0 errors ✔ | 0 warnings ✔ | 0 notes ✔

devtools::test() Output

devtools::test()

ℹ Testing prepUnitTests
✔ | F W  S  OK | Context
✔ |          4 | rmse                                                                                                     

══ Results ═════════════════════════════════════════════════════════════════════════
[ FAIL 0 | WARN 0 | SKIP 0 | PASS 4 ]

Which gives us a nice formatting showing our successes.

devtools::check() will also include this summary if you do have any failing tests.

Adding a Failing Test

Let’s add another test to our rmse() function.

test-rmse.r

test_that("rmse works for various vectors", {
  expect_equal(rmse(c(1,2,3), c(2,2,2)), 0.816, tolerance = 0.01)
  expect_equal(rmse(c(0,0,0), c(10,10,10)), 10)
  expect_true(is.na(rmse(c(1,2,NA), c(1,2,3))))
  expect_error(rmse(c(1,2), c(1,2,3)))
})

test_that("rmse works for a fitted model", {
  m <- lm(Petal.Length ~ Petal.Width, data = iris)
  fit <- fitted(m)
  act <- iris$Petal.Length

  x <- rmse(fit, act)

  expect_type(x, "character")
  expect_lt(x, 0.01) ## Expect "less than"
})

Errors on Our Tests

Now if we run our tests…

devtools::test()

ℹ Testing prepUnitTests
✔ | F W  S  OK | Context
✖ | 2        4 | rmse                                                                      
───────────────────────────────────────────────────────────────────────────────────────────
Failure (test-rmse.R:15:3): rmse works for a fitted model
`x` has type 'double', not 'character'.

Failure (test-rmse.R:16:3): rmse works for a fitted model
`x` is not strictly less than 0.01. Difference: 0.465
───────────────────────────────────────────────────────────────────────────────────────────

══ Results ════════════════════════════════════════════════════════════════════════════════
── Failed tests ───────────────────────────────────────────────────────────────────────────
Failure (test-rmse.R:15:3): rmse works for a fitted model
`x` has type 'double', not 'character'.

Failure (test-rmse.R:16:3): rmse works for a fitted model
`x` is not strictly less than 0.01. Difference: 0.465

[ FAIL 2 | WARN 0 | SKIP 0 | PASS 4 ]

Fixing our Test

Having got some failures, we’d either fix our test or our function.

test-rmse.r

test_that("rmse works for various vectors", {
  expect_equal(rmse(c(1,2,3), c(2,2,2)), 0.816, tolerance = 0.01)
  expect_equal(rmse(c(0,0,0), c(10,10,10)), 10)
  expect_true(is.na(rmse(c(1,2,NA), c(1,2,3))))
  expect_error(rmse(c(1,2), c(1,2,3)))
})

test_that("rmse works for a fitted model", {
  m <- lm(Petal.Length ~ Petal.Width, data = iris)
  fit <- fitted(m)
  act <- iris$Petal.Length

  x <- rmse(fit, act)

  expect_type(x, "numeric")
  expect_lt(x, 0.5) ## Expect "less than"
})

Tests in a Package

Unit tests are well supported in R package development.

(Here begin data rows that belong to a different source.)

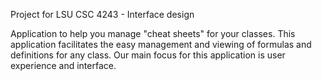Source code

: Project for LSU CSC 4243 - Interface design

Application to help you manage "cheat sheets" for your classes.
This application facilitates the easy management and viewing of formulas and definitions for any class.
Our main focus for this application is user experience and interface.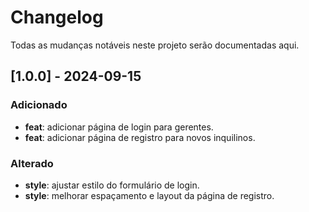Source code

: # Changelog

Todas as mudanças notáveis neste projeto serão documentadas aqui.

## [1.0.0] - 2024-09-15

### Adicionado
- **feat**: adicionar página de login para gerentes.
- **feat**: adicionar página de registro para novos inquilinos.

### Alterado
- **style**: ajustar estilo do formulário de login.
- **style**: melhorar espaçamento e layout da página de registro.
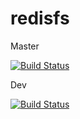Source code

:# redisfs
Master

[![Build Status](https://travis-ci.org/denisvll/redisfs.svg?branch=master)](https://travis-ci.org/denisvll/redisfs)


Dev

[![Build Status](https://travis-ci.org/denisvll/redisfs.svg?branch=dev)](https://travis-ci.org/denisvll/redisfs)

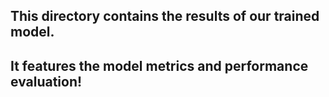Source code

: ## This directory contains the results of our trained model. 
## It features the model metrics and performance evaluation!
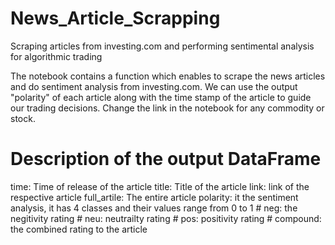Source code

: # News_Article_Scrapping
Scraping articles from investing.com and performing sentimental analysis for algorithmic trading

The notebook contains a function which enables to scrape the news articles and do sentiment analysis from investing.com. We can use the output "polarity" of each article along with the time stamp of the article to guide our trading decisions. Change the link in the notebook for any commodity or stock.

# Description of the output DataFrame
time: Time of release of the article
title: Title of the article
link: link of the respective article
full_artile: The entire article
polarity: it the sentiment analysis, it has 4 classes and their values range from 0 to 1
    # neg: the negitivity rating 
    # neu: neutrailty rating
    # pos: positivity rating
    # compound: the combined rating to the article
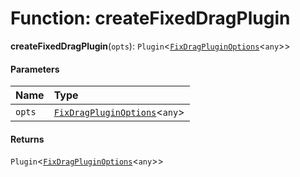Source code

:# Function: createFixedDragPlugin

**createFixedDragPlugin**(`opts`): `Plugin`<[`FixDragPluginOptions`](/en/auto-docs/fixed-drag-plugin/interfaces/FixDragPluginOptions.md)<`any`>>

#### Parameters

| Name | Type |
| :------ | :------ |
| `opts` | [`FixDragPluginOptions`](/en/auto-docs/fixed-drag-plugin/interfaces/FixDragPluginOptions.md)<`any`> |

#### Returns

`Plugin`<[`FixDragPluginOptions`](/en/auto-docs/fixed-drag-plugin/interfaces/FixDragPluginOptions.md)<`any`>>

• Construct them using usethis::use_test("testname")
• run them with devtools::check() or devtools::test()
• writing useful tests makes certain your functions behave as intended

Unit Tests in a Project

Setting up Unit Tests for a Project

Now imagine that we don’t want to make an R package, but instead have a project

• i.e. just a folder (that we could store on Github)

We can still setup unit tests with the testthat package.

• Add a folder called “tests” to the project.

• Add your testing files in there (i.e. “test-rmse.r”)

Project Setup

We also need to have saved our rmse() function somewhere.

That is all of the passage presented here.